Table 2 Criteria used to determine ping origins. Adapted from ”Probability of detecting marine predator-prey and species interactions using novel hybrid acoustic transmitter-receiver tags,” by Baker et al., 2014, PLOS ONE, 9, e98117

Individual and collective area use

We selected seal 106716 to demonstrate how to calculate the transmission reception per unit effort (Fig. 1 a). We sought a seal that had spent little time near other instrumented seals in order to ensure that received transmissions originated from tags deployed on other species. Instrumented seals that remained on the Scotian Shelf were used to study collective area use over this area (Fig. 1 b).

Estimation of area use and intensity

We estimated patterns in area use and intensity using the R package, T-LoCoH [43]. T-LoCoH is a non-parametric Lagrangian method for constructing utilization distributions from GPS locations. T-LoCoH expands the base LoCoH algorithm [8] to incorporate the date-time stamp of each location in the selection of nearest neighbours using a time-scaled distance metric (TSD) [10]. The TSD transforms the time interval between any two locations into a third axis of Euclidean space through adaptive scaling of the maximum distance the individual could have travelled during the time interval [10]. Nearest neighbours are therefore determined based on proximity in space and time. We used the k-method of sampling to construct polygons around each location and its k nearest neighbours (Fig. 5) [10]. This allowed us to standardize the approximate temporal sampling interval of each polygon by including a fixed number of GPS locations. As GPS locations were obtained roughly every 18 min when the seal surfaces (mean: 17.92, sd: 3.92), each polygon was equivalent to approximately the chosen value of k multiplied by 18 min.

Fig. 5
figure 5

Polygon construction. Polygons (red) are constructed around each GPS location (points) and its nearest neighbours using a time-scaled distance metric s that takes into account the time and distance between GPS locations. As a result, GPS locations close in space but far away in time (e.g., blue time-stamp) are not included in the same polygon

The T-LoCoH algorithm aggregates local minimum convex polygons (MCPs) constructed around each GPS location to form polygons around each location and its nearest-neighbours (Fig. 5) [10]. Polygons are then sorted based on ascending area. After sorting, polygons are cumulatively merged by taking their union and used to construct density quantiles containing a percentage (25,50,75,95) of locations. We used density quantiles as a measure of intensity of use. The 25 % density quantile represents the most intensely used areas (containing 25 % of locations) and the 95 % density quantile represents the overall area use. Both metrics are in line with traditional home-range methods [8].

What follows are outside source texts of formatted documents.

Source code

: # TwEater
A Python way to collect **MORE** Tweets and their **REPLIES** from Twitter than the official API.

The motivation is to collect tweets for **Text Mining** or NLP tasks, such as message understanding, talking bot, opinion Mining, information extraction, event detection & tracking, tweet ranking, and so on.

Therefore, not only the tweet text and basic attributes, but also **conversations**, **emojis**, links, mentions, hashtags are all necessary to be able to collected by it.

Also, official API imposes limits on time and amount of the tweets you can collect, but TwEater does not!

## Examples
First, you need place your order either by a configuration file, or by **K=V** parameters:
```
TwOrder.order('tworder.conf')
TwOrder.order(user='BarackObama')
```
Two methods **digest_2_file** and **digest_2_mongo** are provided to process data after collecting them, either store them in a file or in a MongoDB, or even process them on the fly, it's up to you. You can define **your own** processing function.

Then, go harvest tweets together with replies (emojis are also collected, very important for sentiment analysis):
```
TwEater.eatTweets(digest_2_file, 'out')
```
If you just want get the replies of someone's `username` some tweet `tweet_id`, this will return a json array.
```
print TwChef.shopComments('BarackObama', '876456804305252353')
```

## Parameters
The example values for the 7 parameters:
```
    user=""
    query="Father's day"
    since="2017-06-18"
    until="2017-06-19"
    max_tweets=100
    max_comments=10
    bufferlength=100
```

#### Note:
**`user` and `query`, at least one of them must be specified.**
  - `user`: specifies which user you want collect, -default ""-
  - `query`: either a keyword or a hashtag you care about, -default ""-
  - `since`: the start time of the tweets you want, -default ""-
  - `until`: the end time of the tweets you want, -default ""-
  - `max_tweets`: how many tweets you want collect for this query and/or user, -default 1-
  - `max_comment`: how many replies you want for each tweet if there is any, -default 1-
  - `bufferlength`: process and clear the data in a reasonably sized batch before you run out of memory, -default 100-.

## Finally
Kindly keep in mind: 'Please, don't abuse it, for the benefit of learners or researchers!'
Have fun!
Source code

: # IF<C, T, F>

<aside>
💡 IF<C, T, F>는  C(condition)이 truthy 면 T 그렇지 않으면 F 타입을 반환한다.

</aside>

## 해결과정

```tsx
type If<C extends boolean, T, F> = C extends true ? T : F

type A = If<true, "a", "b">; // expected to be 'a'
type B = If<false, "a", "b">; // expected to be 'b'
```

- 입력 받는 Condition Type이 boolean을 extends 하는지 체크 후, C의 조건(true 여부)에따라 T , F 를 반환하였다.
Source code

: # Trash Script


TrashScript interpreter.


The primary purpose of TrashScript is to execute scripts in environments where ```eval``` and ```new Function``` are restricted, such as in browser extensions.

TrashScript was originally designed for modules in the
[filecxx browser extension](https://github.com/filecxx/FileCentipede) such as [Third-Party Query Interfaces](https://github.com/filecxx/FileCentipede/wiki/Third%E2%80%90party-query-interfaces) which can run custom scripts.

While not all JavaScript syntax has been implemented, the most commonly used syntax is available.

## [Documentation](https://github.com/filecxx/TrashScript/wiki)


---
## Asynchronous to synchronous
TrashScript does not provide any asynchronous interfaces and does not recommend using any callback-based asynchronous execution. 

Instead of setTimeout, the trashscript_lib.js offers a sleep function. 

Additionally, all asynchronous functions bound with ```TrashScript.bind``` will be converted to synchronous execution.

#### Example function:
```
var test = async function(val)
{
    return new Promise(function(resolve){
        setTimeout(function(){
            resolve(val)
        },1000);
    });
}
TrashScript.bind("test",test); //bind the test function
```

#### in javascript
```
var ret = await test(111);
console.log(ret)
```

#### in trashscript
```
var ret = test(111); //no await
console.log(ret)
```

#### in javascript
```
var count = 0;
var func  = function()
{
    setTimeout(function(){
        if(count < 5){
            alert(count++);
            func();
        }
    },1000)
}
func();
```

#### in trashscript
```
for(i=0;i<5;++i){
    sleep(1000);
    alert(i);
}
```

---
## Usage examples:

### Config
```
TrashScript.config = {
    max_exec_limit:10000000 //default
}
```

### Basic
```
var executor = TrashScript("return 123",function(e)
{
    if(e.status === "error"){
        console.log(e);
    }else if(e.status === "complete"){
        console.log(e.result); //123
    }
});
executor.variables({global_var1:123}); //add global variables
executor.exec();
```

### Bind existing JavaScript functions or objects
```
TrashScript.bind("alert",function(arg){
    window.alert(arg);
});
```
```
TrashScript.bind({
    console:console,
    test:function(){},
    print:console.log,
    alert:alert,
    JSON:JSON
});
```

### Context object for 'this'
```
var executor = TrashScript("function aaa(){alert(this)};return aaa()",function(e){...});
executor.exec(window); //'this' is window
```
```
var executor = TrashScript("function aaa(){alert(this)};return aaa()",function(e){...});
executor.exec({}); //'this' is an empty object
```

Area use calculation for individual Bioprobes

We used the graphical tools specified in Lyons et al. [10] to select the TSD, s=0.03, that resulted in 60 % of polygons being time selected, that is, GPS locations were included or excluded based on time [44]. We selected a nearest-neighbour value of k=10, which allowed us to capture the seal’s movement patterns over a 3 h period. We inspected the estimated area by quantile and compared the perimeter:area estimates (edge:area) to ensure that the selected value of k did not result in a sudden jump in area [44].

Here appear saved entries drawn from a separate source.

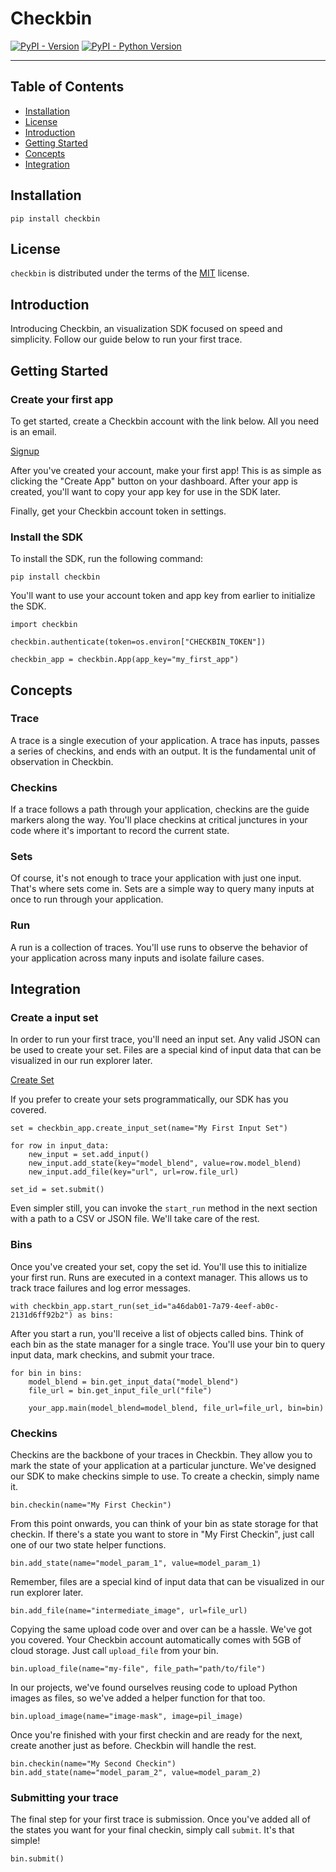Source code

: # Checkbin

[![PyPI - Version](https://img.shields.io/pypi/v/checkbin.svg)](https://pypi.org/project/checkbin)
[![PyPI - Python Version](https://img.shields.io/pypi/pyversions/checkbin.svg)](https://pypi.org/project/checkbin)

---

## Table of Contents

- [Installation](#installation)
- [License](#license)
- [Introduction](#introduction)
- [Getting Started](#getting-started)
- [Concepts](#concepts)
- [Integration](#integration)

## Installation

```console
pip install checkbin
```

## License

`checkbin` is distributed under the terms of the [MIT](https://spdx.org/licenses/MIT.html) license.

## Introduction

Introducing Checkbin, an visualization SDK focused on speed and simplicity. Follow our guide below to run your first trace.

## Getting Started

### Create your first app

To get started, create a Checkbin account with the link below. All you need is an email.

[Signup](https://app.checkbin.dev/signup)

After you've created your account, make your first app! This is as simple as clicking the "Create App" button on your dashboard. After your app is created, you'll want to copy your app key for use in the SDK later.

Finally, get your Checkbin account token in settings.

### Install the SDK

To install the SDK, run the following command:

```
pip install checkbin
```

You'll want to use your account token and app key from earlier to initialize the SDK.

```
import checkbin

checkbin.authenticate(token=os.environ["CHECKBIN_TOKEN"])

checkbin_app = checkbin.App(app_key="my_first_app")
```

## Concepts

### Trace

A trace is a single execution of your application. A trace has inputs, passes a series of checkins, and ends with an output. It is the fundamental unit of observation in Checkbin.

### Checkins

If a trace follows a path through your application, checkins are the guide markers along the way. You'll place checkins at critical junctures in your code where it's important to record the current state.

### Sets

Of course, it's not enough to trace your application with just one input. That's where sets come in. Sets are a simple way to query many inputs at once to run through your application.

### Run

A run is a collection of traces. You'll use runs to observe the behavior of your application across many inputs and isolate failure cases.

## Integration

### Create a input set

In order to run your first trace, you'll need an input set. Any valid JSON can be used to create your set. Files are a special kind of input data that can be visualized in our run explorer later.

[Create Set](https://app.checkbin.dev/dashboard/input-sets)

If you prefer to create your sets programmatically, our SDK has you covered.

```
set = checkbin_app.create_input_set(name="My First Input Set")

for row in input_data:
    new_input = set.add_input()
    new_input.add_state(key="model_blend", value=row.model_blend)
    new_input.add_file(key="url", url=row.file_url)

set_id = set.submit()
```

Even simpler still, you can invoke the `start_run` method in the next section with a path to a CSV or JSON file. We'll take care of the rest.

### Bins

Once you've created your set, copy the set id. You'll use this to initialize your first run. Runs are executed in a context manager. This allows us to track trace failures and log error messages.

```
with checkbin_app.start_run(set_id="a46dab01-7a79-4eef-ab0c-2131d6ff92b2") as bins:
```

After you start a run, you'll receive a list of objects called bins. Think of each bin as the state manager for a single trace. You'll use your bin to query input data, mark checkins, and submit your trace.

```
for bin in bins:
    model_blend = bin.get_input_data("model_blend")
    file_url = bin.get_input_file_url("file")

    your_app.main(model_blend=model_blend, file_url=file_url, bin=bin)

```

### Checkins

Checkins are the backbone of your traces in Checkbin. They allow you to mark the state of your application at a particular juncture. We've designed our SDK to make checkins simple to use. To create a checkin, simply name it.

```
bin.checkin(name="My First Checkin")
```

From this point onwards, you can think of your bin as state storage for that checkin. If there's a state you want to store in "My First Checkin", just call one of our two state helper functions.

```
bin.add_state(name="model_param_1", value=model_param_1)
```

Remember, files are a special kind of input data that can be visualized in our run explorer later.

```
bin.add_file(name="intermediate_image", url=file_url)
```

Copying the same upload code over and over can be a hassle. We've got you covered. Your Checkbin account automatically comes with 5GB of cloud storage. Just call `upload_file` from your bin.

```
bin.upload_file(name="my-file", file_path="path/to/file")
```

In our projects, we've found ourselves reusing code to upload Python images as files, so we've added a helper function for that too.

```
bin.upload_image(name="image-mask", image=pil_image)
```

Once you're finished with your first checkin and are ready for the next, create another just as before. Checkbin will handle the rest.

```
bin.checkin(name="My Second Checkin")
bin.add_state(name="model_param_2", value=model_param_2)
```

### Submitting your trace

The final step for your first trace is submission. Once you've added all of the states you want for your final checkin, simply call `submit`. It's that simple!

```
bin.submit()
```
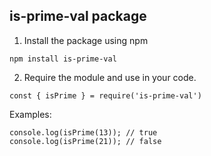 ## is-prime-val package

1. Install the package using npm
```
npm install is-prime-val
```

2. Require the module and use in your code.
```
const { isPrime } = require('is-prime-val')
```

Examples:
```
console.log(isPrime(13)); // true
console.log(isPrime(21)); // false
```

Area use calculation for multiple Bioprobes

We selected a nearest-neighbour value of k=5 to closely fit the GPS locations and standardize polygon temporal range to approximately 90 min. We did not incorporate time into our selection of nearest neighbours as the wide geographic spread of locations at any one time produced spurious results when polygons were constructed using TSD. We were conservative in our choice of k because collective area use estimates are more susceptible to the inclusion of unused areas than individual area use estimates for two reasons: (1) time is not included in the selection of nearest neighbours, and (2) GPS locations near one another are not necessarily part of the same animal’s track, making it difficult to know the path trajectory and therefore what areas are used vs. not used. We examined surrounding values of k and inspected the estimated area by quantile and perimeter:area curves to ensure that the selected value of k did not result in a sudden jump in area [44].

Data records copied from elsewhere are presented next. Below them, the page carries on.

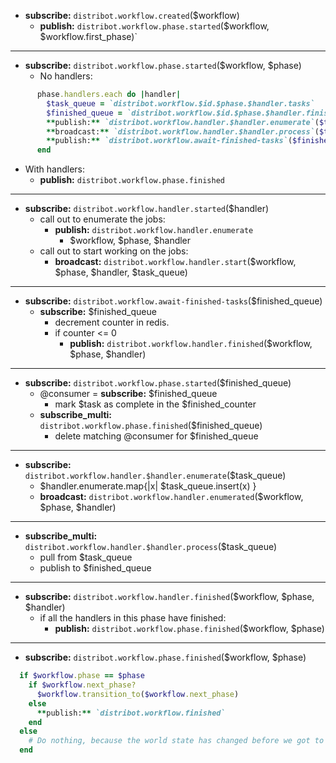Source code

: 

* **subscribe:** `distribot.workflow.created`($workflow)
  * **publish:** `distribot.workflow.phase.started`($workflow, $workflow.first_phase)`

----

* **subscribe:** `distribot.workflow.phase.started`($workflow, $phase)
  * No handlers:
```ruby
      phase.handlers.each do |handler|
        $task_queue = `distribot.workflow.$id.$phase.$handler.tasks`
        $finished_queue = `distribot.workflow.$id.$phase.$handler.finished`
        **publish:** `distribot.workflow.handler.$handler.enumerate`($task_queue)
        **broadcast:** `distribot.workflow.handler.$handler.process`($task_queue, $finished_queue)
        **publish:** `distribot.workflow.await-finished-tasks`($finished_queue)
      end
```
  * With handlers:
    * **publish:** `distribot.workflow.phase.finished`

----

* **subscribe:** `distribot.workflow.handler.started`($handler)
  * call out to enumerate the jobs:
    * **publish:** `distribot.workflow.handler.enumerate`
      * $workflow, $phase, $handler
  * call out to start working on the jobs:
    * **broadcast:** `distribot.workflow.handler.start`($workflow, $phase, $handler, $task_queue)

----

* **subscribe:** `distribot.workflow.await-finished-tasks`($finished_queue)
  * **subscribe:** $finished_queue
    * decrement counter in redis.
    * if counter <= 0
      * **publish:** `distribot.workflow.handler.finished`($workflow, $phase, $handler)

----

* **subscribe:** `distribot.workflow.phase.started`($finished_queue)
  * @consumer = **subscribe:** $finished_queue
    * mark $task as complete in the $finished_counter
  * **subscribe_multi:** `distribot.workflow.phase.finished`($finished_queue)
    * delete matching @consumer for $finished_queue

----

* **subscribe:** `distribot.workflow.handler.$handler.enumerate`($task_queue)
  * $handler.enumerate.map{|x| $task_queue.insert(x) }
  * **broadcast:** `distribot.workflow.handler.enumerated`($workflow, $phase, $handler)

----

* **subscribe_multi:** `distribot.workflow.handler.$handler.process`($task_queue)
  * pull from $task_queue
  * publish to $finished_queue

----

* **subscribe:** `distribot.workflow.handler.finished`($workflow, $phase, $handler)
  * if all the handlers in this phase have finished:
    * **publish:** `distribot.workflow.phase.finished`($workflow, $phase)

----

* **subscribe:** `distribot.workflow.phase.finished`($workflow, $phase)
```ruby
  if $workflow.phase == $phase
    if $workflow.next_phase?
      $workflow.transition_to($workflow.next_phase)
    else
      **publish:** `distribot.workflow.finished`
    end
  else
    # Do nothing, because the world state has changed before we got to process this message.
  end
```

Spatial and temporal changes in collective area use

We stratified the data by month to compare temporal changes in collective area use. In addition to spatial changes in seal distribution and the distribution of intensely used areas, we compared two metrics of area use at the 95 % and 25 % density quantiles: time-at-sea and area covered (km 2). Time-at-sea is equivalent to the number of GPS locations at the 95 % and 25 % density quantiles. GPS locations are taken roughly every 18 min when the animal is in the water, and every 8 days when the animal is hauled-out for >12 hours.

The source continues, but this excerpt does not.